DATA SHOWN:
------------------------

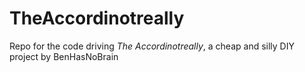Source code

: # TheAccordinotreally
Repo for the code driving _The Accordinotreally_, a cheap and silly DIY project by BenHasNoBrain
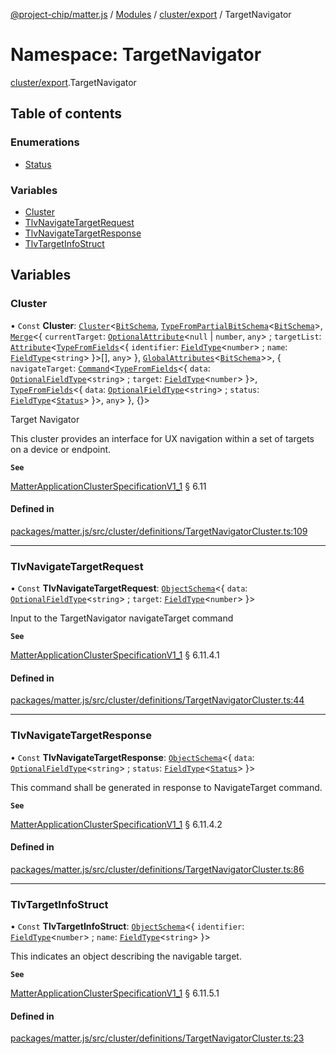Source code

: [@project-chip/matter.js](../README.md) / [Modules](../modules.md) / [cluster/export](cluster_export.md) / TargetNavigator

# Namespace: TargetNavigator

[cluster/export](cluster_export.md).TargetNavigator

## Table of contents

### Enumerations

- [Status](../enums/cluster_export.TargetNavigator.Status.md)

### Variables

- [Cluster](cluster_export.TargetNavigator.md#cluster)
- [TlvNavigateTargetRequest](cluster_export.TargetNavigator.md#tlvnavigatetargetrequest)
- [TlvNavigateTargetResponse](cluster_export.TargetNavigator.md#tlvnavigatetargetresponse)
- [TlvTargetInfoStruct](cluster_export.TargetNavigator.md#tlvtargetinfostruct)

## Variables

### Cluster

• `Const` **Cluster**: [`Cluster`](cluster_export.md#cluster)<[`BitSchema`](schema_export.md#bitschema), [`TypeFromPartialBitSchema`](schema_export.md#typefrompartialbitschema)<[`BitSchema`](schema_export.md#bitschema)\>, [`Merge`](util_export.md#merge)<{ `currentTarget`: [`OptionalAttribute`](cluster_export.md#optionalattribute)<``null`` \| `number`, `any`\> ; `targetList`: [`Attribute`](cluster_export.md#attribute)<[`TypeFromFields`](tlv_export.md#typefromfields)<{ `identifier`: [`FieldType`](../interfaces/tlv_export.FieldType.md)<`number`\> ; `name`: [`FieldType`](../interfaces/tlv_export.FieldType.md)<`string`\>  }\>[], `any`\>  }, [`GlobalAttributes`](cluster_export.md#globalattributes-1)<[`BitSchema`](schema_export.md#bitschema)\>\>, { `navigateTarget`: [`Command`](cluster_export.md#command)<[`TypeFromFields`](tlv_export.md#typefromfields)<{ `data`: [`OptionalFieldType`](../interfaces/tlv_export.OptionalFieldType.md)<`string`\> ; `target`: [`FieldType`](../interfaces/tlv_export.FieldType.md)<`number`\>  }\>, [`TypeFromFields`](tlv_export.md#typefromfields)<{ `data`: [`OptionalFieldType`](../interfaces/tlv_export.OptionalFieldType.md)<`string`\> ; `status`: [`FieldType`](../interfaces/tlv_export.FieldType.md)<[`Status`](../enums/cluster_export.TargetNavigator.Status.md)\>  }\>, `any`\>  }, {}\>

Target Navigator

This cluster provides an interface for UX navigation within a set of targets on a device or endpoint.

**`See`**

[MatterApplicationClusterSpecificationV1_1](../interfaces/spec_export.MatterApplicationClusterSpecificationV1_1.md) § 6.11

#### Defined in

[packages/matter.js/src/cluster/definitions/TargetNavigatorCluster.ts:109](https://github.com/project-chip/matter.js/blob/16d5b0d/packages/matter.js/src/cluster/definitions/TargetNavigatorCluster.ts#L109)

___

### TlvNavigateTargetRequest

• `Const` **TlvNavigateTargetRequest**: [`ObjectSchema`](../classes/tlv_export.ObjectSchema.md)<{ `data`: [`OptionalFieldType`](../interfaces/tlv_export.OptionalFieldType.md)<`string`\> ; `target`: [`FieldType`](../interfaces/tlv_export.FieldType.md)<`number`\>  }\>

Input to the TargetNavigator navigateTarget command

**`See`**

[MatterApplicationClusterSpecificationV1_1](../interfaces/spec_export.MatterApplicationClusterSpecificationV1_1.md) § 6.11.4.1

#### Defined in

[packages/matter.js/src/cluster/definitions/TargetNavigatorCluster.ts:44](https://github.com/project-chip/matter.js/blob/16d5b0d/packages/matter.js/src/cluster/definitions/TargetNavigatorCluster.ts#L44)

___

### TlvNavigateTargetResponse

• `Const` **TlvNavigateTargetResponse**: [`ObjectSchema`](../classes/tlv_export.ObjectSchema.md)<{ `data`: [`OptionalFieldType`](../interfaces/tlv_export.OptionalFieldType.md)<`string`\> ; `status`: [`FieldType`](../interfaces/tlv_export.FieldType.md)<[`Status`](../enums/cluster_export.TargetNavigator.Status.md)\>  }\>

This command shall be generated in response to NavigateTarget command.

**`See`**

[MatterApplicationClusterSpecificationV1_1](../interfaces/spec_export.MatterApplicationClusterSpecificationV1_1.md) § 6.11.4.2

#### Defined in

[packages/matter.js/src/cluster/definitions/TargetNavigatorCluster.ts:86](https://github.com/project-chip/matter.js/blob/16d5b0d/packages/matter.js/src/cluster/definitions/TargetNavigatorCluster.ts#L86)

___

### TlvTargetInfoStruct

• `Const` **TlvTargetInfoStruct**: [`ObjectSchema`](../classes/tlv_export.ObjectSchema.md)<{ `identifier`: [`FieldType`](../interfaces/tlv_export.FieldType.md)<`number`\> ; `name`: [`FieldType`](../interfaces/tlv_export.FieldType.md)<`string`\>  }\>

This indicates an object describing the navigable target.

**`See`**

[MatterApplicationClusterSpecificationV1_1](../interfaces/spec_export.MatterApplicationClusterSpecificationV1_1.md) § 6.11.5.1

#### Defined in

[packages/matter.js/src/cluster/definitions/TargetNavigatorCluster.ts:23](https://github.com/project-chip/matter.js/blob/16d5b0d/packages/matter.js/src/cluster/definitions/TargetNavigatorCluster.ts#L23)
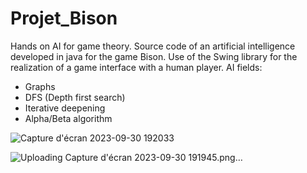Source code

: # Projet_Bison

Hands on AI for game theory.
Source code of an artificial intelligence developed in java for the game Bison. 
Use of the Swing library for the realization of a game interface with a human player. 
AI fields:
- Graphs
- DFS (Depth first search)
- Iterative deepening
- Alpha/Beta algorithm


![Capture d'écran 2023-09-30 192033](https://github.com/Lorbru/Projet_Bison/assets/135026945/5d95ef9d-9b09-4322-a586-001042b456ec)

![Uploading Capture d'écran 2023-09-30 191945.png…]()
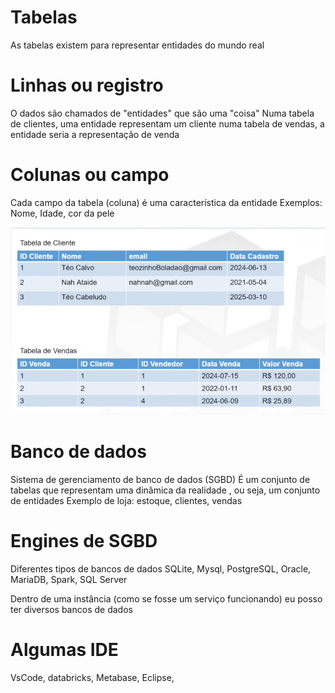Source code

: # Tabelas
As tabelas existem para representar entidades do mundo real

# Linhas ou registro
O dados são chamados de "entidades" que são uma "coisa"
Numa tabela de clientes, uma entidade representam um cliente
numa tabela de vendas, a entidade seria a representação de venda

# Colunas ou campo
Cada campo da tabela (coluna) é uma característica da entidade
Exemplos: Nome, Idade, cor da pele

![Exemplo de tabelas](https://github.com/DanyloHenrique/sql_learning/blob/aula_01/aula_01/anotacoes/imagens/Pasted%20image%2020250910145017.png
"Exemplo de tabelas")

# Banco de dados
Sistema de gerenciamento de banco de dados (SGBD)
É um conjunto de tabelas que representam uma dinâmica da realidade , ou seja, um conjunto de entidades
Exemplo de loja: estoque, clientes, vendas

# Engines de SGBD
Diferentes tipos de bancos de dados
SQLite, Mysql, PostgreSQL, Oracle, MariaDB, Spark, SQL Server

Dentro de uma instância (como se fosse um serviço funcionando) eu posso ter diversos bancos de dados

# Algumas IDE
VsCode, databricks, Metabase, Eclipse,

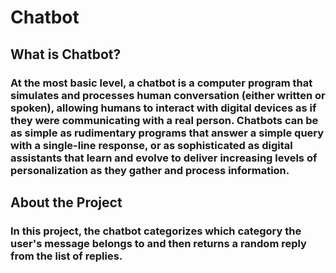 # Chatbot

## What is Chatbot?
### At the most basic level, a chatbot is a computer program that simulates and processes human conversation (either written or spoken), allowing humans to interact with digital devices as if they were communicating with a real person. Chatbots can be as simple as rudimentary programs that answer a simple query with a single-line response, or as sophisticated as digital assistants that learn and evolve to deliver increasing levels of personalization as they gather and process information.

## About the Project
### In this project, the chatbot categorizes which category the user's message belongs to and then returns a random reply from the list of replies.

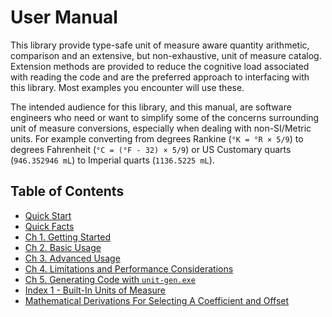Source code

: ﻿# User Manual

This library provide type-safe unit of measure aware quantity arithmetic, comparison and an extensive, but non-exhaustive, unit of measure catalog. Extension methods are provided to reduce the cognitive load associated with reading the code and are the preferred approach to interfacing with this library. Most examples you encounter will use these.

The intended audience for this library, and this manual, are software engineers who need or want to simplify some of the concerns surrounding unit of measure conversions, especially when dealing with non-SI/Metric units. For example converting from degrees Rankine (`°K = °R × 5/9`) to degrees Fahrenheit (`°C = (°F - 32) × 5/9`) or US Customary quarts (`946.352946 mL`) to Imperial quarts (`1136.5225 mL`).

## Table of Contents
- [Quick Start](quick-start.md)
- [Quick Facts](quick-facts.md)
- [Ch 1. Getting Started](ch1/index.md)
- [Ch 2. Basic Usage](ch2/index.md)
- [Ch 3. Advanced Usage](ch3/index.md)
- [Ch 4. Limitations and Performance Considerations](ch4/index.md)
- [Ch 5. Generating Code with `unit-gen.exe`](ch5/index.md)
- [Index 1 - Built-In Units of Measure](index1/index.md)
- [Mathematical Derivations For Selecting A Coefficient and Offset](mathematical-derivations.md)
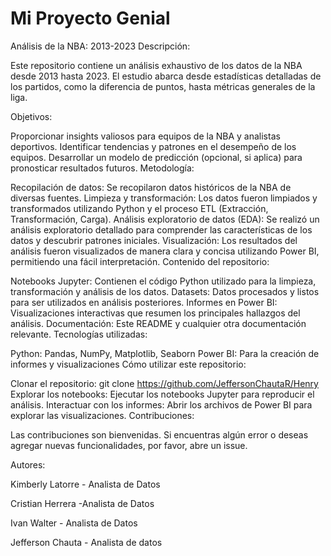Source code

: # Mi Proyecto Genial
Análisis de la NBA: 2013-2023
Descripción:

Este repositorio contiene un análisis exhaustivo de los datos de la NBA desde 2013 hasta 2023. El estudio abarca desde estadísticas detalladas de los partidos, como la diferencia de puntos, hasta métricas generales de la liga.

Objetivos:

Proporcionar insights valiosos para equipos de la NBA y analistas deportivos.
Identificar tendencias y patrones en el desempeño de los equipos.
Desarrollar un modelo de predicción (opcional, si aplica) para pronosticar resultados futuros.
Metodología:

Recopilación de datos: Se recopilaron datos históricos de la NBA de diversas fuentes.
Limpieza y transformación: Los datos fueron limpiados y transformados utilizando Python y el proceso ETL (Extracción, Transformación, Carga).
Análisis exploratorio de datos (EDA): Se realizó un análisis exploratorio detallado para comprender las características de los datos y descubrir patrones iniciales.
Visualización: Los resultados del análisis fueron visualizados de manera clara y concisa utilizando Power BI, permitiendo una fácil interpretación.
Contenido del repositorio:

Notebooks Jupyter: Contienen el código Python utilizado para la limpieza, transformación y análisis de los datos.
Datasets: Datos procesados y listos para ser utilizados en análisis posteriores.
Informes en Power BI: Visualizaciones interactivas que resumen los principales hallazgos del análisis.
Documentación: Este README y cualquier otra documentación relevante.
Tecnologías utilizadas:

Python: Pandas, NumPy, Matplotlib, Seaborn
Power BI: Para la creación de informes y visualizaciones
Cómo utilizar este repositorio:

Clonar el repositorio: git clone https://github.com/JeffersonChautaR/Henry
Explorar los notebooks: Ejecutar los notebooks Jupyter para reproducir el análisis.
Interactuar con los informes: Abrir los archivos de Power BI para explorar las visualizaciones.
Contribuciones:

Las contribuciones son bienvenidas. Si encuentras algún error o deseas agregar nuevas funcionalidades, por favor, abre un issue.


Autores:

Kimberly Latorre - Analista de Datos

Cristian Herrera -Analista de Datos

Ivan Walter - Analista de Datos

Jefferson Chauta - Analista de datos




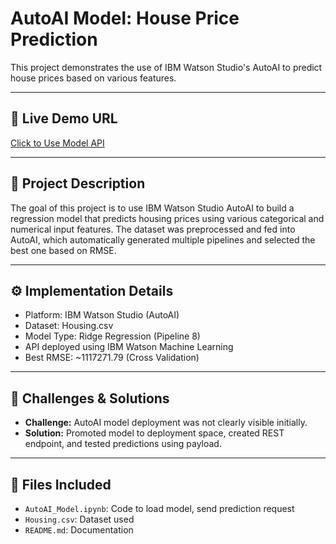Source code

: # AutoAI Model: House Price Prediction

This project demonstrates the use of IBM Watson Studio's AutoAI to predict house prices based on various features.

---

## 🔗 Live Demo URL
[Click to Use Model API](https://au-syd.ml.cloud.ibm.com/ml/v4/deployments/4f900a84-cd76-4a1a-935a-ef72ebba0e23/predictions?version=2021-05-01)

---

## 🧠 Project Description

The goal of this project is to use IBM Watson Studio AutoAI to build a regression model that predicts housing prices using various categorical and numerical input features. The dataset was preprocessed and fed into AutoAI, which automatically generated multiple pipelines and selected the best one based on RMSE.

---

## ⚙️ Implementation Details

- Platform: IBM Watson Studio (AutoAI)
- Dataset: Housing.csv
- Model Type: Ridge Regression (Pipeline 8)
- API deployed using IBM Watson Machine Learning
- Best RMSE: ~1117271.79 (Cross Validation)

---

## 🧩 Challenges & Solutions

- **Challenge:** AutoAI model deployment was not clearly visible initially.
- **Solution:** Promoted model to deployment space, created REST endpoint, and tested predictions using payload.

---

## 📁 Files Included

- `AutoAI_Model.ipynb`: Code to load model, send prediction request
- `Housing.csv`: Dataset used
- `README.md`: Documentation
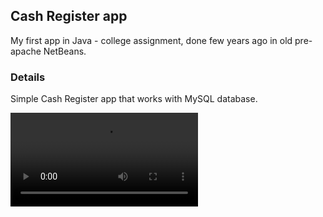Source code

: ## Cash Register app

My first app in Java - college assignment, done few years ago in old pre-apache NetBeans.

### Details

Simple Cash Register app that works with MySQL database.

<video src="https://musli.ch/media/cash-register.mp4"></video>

------------------------

DIRECTIONS: Output the lines of the records above exactly as they appear, from the line containing "[cluster/export](cluster_export.md).TargetNavigator" through the line containing "### Cluster".

OUTPUT OF THE EXERCISE:
[cluster/export](cluster_export.md).TargetNavigator

## Table of contents

### Enumerations

- [Status](../enums/cluster_export.TargetNavigator.Status.md)

### Variables

- [Cluster](cluster_export.TargetNavigator.md#cluster)
- [TlvNavigateTargetRequest](cluster_export.TargetNavigator.md#tlvnavigatetargetrequest)
- [TlvNavigateTargetResponse](cluster_export.TargetNavigator.md#tlvnavigatetargetresponse)
- [TlvTargetInfoStruct](cluster_export.TargetNavigator.md#tlvtargetinfostruct)

## Variables

### Cluster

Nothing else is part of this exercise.